To kick off Catholic Schools Week, the student council and faculty members planned a pep rally in the gymnasium. Except for the planners, the rest of the students were in the dark about what would happen at the rally.
Class by class, they filed in, some chatting quietly, but all watched their classmates and Student Council members to try and guess what was going on.
Principal Mrs. Pat Kollasch opened the rally saying, “God has no hands at St. Elizabeth’s except ours,” the implication being, With God’s help, what we do here is important.
Suddenly, Flat Dr. Dan, the image of Dr. Dan Peters, Superintendent of Catholic Schools, appeared from behind the podium. A deep, eighth grade voice announced that it was Catholic Schools Week and that Student Council would officiate the rally, with help from eighth grade teacher Molly Williams, their faculty liaison.
OK, students often spend more time with their teachers than with their moms and dads. So how well do the teachers and students know each other? A spirited game of which group knew the others’ music offered a clue. The Beach Boys, Neil Diamond and Don McLean were quickly guessed by the students while the teachers several times went into a huddle. By the end of the game, the score was 6 – 4 in favor of the students.
The music game was followed by a take off on the old game show, “I’ve Got A Secret.” Teachers had written something about themselves to be read aloud and the students had to guess whose secret they had just heard. The kids were pretty good at figuring out who had been a contestant on Family Feud with her family, and who was allergic to broccoli and zucchini. The teacher who had lost her pretty white boots in a pond, the teacher who sang in a choir at the Vatican and the former synchronized swimmer were a bit more difficult.
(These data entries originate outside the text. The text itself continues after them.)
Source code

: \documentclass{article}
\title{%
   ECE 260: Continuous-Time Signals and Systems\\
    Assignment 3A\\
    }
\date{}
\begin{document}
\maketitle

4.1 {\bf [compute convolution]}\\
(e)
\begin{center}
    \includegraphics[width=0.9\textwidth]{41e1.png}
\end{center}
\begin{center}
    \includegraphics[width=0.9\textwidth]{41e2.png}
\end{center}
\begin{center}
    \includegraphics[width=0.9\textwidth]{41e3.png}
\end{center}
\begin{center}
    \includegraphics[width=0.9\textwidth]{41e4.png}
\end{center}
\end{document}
The students were patting themselves on the back for knowing their teachers so well when Mrs. Kollasch stepped up to the podium again. Wearing a very serious expression, she started to speak about … wait, what was that? Sixth grade teacher Jason Flood walked into the gym, microphone in his hand, singing at the top of his lungs, “Come on now and serve!” a parody of the Isley Brothers 1973 hit “Shout!” As Flood wound through groups of students seated on the gym floor, teachers jumped up and started dancing. At first the youngest students looked confused and startled, but it took little encouragement for them to copy their teachers and jump up to dance.
The flash mob was in celebration of St. Elizabeth School receiving the President’s Gold Award for Service for the 2011-2012 academic year. Carrie Madden, the parish stewardship and development director, said 190 of the 370 students in K through 8 grades logged more than 50 service hours, one of the criteria for the gold award. (An organization must complete more than 1,000 hours in a year to qualify; the 190 students completed more than 9,500 hours.) The cumulative service total for the year was 14,300 hours. So far this school year, the students have logged 8,514 hours of service to the community.
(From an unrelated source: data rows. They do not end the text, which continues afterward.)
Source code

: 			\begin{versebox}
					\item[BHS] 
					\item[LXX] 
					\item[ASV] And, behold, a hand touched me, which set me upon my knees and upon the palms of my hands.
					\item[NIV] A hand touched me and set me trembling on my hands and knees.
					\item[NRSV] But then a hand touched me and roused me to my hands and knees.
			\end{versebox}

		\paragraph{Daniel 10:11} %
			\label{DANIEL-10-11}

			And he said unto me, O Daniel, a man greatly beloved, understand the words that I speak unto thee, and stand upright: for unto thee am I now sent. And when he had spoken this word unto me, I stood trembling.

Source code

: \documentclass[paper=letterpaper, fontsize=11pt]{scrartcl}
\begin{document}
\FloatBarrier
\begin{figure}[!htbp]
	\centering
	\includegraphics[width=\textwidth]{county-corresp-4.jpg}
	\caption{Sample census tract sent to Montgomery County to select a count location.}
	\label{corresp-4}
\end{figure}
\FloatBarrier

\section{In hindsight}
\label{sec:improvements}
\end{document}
First grader Sara Gibson thought the flash mob dancing was “kinda, well really funny!” Nick Gunter, fourth grade, agreed that it was funny to see the teachers all dancing. “It was funny and pretty cool,” he said. “It made me feel like I had really cool teachers!”
Seventh grader Emma Anielak wasn’t quite so sure. “I was surprised,” she said. “I wasn’t expecting anything like that. It was cool, a little embarrassing, but still cool.”
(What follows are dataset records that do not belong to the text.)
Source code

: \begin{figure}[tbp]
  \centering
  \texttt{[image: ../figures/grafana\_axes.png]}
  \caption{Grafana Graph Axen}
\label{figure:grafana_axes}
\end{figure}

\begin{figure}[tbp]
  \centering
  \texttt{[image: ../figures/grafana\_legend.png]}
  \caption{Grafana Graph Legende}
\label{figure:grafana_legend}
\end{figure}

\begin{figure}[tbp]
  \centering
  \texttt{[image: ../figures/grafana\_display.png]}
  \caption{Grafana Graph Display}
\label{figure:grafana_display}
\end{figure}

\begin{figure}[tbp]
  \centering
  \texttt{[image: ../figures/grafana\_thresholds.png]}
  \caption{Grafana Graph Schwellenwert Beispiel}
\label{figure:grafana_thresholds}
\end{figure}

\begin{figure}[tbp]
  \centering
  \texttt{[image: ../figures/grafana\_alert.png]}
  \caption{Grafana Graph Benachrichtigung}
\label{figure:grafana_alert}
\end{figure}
The students had each served their parish and community. Sara raked leaves with her brother last year and volunteers with her mother at St. James Place. Her Daisy Girl Scout troop was to visit Ronald McDonald House at Children’s Mercy Hospital that afternoon as a service project.
Nick did a lot of yard work with his sister and dad last year. He also worked at the Coaches for Cancer golf tournament, which benefits the American Cancer Society.
Emma volunteered at Harvesters and St. James Place last year, as well as serving Mass at St. Elizabeth. Both Nick and Emma plan to continue last year’s service this year.
As they had filed in, the students began leaving the gym, quietly, orderly — well, here and there you could see arm dancing and hear giggles. And so, back to class during Catholic Schools Week.
The founding sisters would be proud.